**Work request**:
Once you reach the end of the data, transcribe all of it exactly.

(Stored data entries)
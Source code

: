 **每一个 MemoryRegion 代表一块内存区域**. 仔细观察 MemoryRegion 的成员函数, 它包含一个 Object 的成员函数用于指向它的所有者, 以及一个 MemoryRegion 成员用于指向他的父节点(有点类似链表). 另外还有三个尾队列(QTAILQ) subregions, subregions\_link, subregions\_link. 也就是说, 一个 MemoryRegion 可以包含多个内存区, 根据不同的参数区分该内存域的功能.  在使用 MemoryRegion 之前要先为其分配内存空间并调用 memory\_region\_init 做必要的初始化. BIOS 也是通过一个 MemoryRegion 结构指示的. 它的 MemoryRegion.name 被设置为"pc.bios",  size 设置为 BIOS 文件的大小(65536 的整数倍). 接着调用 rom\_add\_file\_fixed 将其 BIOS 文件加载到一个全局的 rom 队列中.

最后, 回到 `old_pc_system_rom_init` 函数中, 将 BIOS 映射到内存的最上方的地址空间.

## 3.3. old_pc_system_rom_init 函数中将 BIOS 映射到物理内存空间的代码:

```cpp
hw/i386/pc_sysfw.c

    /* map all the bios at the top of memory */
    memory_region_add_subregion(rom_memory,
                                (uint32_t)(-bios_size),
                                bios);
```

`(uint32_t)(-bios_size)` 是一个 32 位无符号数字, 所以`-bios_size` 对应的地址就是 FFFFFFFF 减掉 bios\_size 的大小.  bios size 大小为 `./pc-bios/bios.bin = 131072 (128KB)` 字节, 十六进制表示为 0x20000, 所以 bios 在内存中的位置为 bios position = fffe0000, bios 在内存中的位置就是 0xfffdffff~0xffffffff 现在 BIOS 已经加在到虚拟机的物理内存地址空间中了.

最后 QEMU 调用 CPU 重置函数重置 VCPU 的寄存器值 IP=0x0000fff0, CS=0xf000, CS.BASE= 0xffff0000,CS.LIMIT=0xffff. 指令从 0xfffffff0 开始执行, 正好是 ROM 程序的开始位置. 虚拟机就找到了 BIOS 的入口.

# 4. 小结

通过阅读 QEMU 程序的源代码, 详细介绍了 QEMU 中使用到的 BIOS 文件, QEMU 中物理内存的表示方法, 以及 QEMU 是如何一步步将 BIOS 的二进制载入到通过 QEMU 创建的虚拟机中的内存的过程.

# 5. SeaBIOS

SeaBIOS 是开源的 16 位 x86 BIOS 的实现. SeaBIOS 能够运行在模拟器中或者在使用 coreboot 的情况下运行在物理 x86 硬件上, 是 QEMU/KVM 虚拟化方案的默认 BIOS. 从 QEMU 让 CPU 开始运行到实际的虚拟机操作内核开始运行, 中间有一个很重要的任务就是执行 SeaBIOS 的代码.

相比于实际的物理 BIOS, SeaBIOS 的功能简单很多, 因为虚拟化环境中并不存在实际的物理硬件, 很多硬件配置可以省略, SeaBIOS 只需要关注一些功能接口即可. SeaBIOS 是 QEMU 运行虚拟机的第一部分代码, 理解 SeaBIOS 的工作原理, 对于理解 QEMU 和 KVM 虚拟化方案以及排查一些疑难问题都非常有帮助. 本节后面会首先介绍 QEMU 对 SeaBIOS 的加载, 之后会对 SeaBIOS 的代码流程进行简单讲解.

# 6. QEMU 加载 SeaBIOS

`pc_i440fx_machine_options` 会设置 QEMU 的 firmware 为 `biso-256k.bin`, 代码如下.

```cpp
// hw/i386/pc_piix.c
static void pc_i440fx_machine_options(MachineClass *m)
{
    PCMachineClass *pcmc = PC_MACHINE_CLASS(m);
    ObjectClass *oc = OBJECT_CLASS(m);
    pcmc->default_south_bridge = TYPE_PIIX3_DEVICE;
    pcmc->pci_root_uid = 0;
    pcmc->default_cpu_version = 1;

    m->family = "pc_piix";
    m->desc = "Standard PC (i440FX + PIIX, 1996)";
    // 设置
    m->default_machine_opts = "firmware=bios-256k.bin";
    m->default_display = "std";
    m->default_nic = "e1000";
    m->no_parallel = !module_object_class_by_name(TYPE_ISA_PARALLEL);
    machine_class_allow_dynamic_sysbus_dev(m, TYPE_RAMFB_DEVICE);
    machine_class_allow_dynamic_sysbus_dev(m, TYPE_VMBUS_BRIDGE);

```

**Answer space**:
Source code

: **每一个 MemoryRegion 代表一块内存区域**. 仔细观察 MemoryRegion 的成员函数, 它包含一个 Object 的成员函数用于指向它的所有者, 以及一个 MemoryRegion 成员用于指向他的父节点(有点类似链表). 另外还有三个尾队列(QTAILQ) subregions, subregions\_link, subregions\_link. 也就是说, 一个 MemoryRegion 可以包含多个内存区, 根据不同的参数区分该内存域的功能.  在使用 MemoryRegion 之前要先为其分配内存空间并调用 memory\_region\_init 做必要的初始化. BIOS 也是通过一个 MemoryRegion 结构指示的. 它的 MemoryRegion.name 被设置为"pc.bios",  size 设置为 BIOS 文件的大小(65536 的整数倍). 接着调用 rom\_add\_file\_fixed 将其 BIOS 文件加载到一个全局的 rom 队列中.

最后, 回到 `old_pc_system_rom_init` 函数中, 将 BIOS 映射到内存的最上方的地址空间.

## 3.3. old_pc_system_rom_init 函数中将 BIOS 映射到物理内存空间的代码:

```cpp
hw/i386/pc_sysfw.c

    /* map all the bios at the top of memory */
    memory_region_add_subregion(rom_memory,
                                (uint32_t)(-bios_size),
                                bios);
```

`(uint32_t)(-bios_size)` 是一个 32 位无符号数字, 所以`-bios_size` 对应的地址就是 FFFFFFFF 减掉 bios\_size 的大小.  bios size 大小为 `./pc-bios/bios.bin = 131072 (128KB)` 字节, 十六进制表示为 0x20000, 所以 bios 在内存中的位置为 bios position = fffe0000, bios 在内存中的位置就是 0xfffdffff~0xffffffff 现在 BIOS 已经加在到虚拟机的物理内存地址空间中了.

最后 QEMU 调用 CPU 重置函数重置 VCPU 的寄存器值 IP=0x0000fff0, CS=0xf000, CS.BASE= 0xffff0000,CS.LIMIT=0xffff. 指令从 0xfffffff0 开始执行, 正好是 ROM 程序的开始位置. 虚拟机就找到了 BIOS 的入口.

# 4. 小结

通过阅读 QEMU 程序的源代码, 详细介绍了 QEMU 中使用到的 BIOS 文件, QEMU 中物理内存的表示方法, 以及 QEMU 是如何一步步将 BIOS 的二进制载入到通过 QEMU 创建的虚拟机中的内存的过程.

# 5. SeaBIOS

SeaBIOS 是开源的 16 位 x86 BIOS 的实现. SeaBIOS 能够运行在模拟器中或者在使用 coreboot 的情况下运行在物理 x86 硬件上, 是 QEMU/KVM 虚拟化方案的默认 BIOS. 从 QEMU 让 CPU 开始运行到实际的虚拟机操作内核开始运行, 中间有一个很重要的任务就是执行 SeaBIOS 的代码.

相比于实际的物理 BIOS, SeaBIOS 的功能简单很多, 因为虚拟化环境中并不存在实际的物理硬件, 很多硬件配置可以省略, SeaBIOS 只需要关注一些功能接口即可. SeaBIOS 是 QEMU 运行虚拟机的第一部分代码, 理解 SeaBIOS 的工作原理, 对于理解 QEMU 和 KVM 虚拟化方案以及排查一些疑难问题都非常有帮助. 本节后面会首先介绍 QEMU 对 SeaBIOS 的加载, 之后会对 SeaBIOS 的代码流程进行简单讲解.

# 6. QEMU 加载 SeaBIOS

`pc_i440fx_machine_options` 会设置 QEMU 的 firmware 为 `biso-256k.bin`, 代码如下.

```cpp
// hw/i386/pc_piix.c
static void pc_i440fx_machine_options(MachineClass *m)
{
    PCMachineClass *pcmc = PC_MACHINE_CLASS(m);
    ObjectClass *oc = OBJECT_CLASS(m);
    pcmc->default_south_bridge = TYPE_PIIX3_DEVICE;
    pcmc->pci_root_uid = 0;
    pcmc->default_cpu_version = 1;

    m->family = "pc_piix";
    m->desc = "Standard PC (i440FX + PIIX, 1996)";
    // 设置
    m->default_machine_opts = "firmware=bios-256k.bin";
    m->default_display = "std";
    m->default_nic = "e1000";
    m->no_parallel = !module_object_class_by_name(TYPE_ISA_PARALLEL);
    machine_class_allow_dynamic_sysbus_dev(m, TYPE_RAMFB_DEVICE);
    machine_class_allow_dynamic_sysbus_dev(m, TYPE_VMBUS_BRIDGE);

```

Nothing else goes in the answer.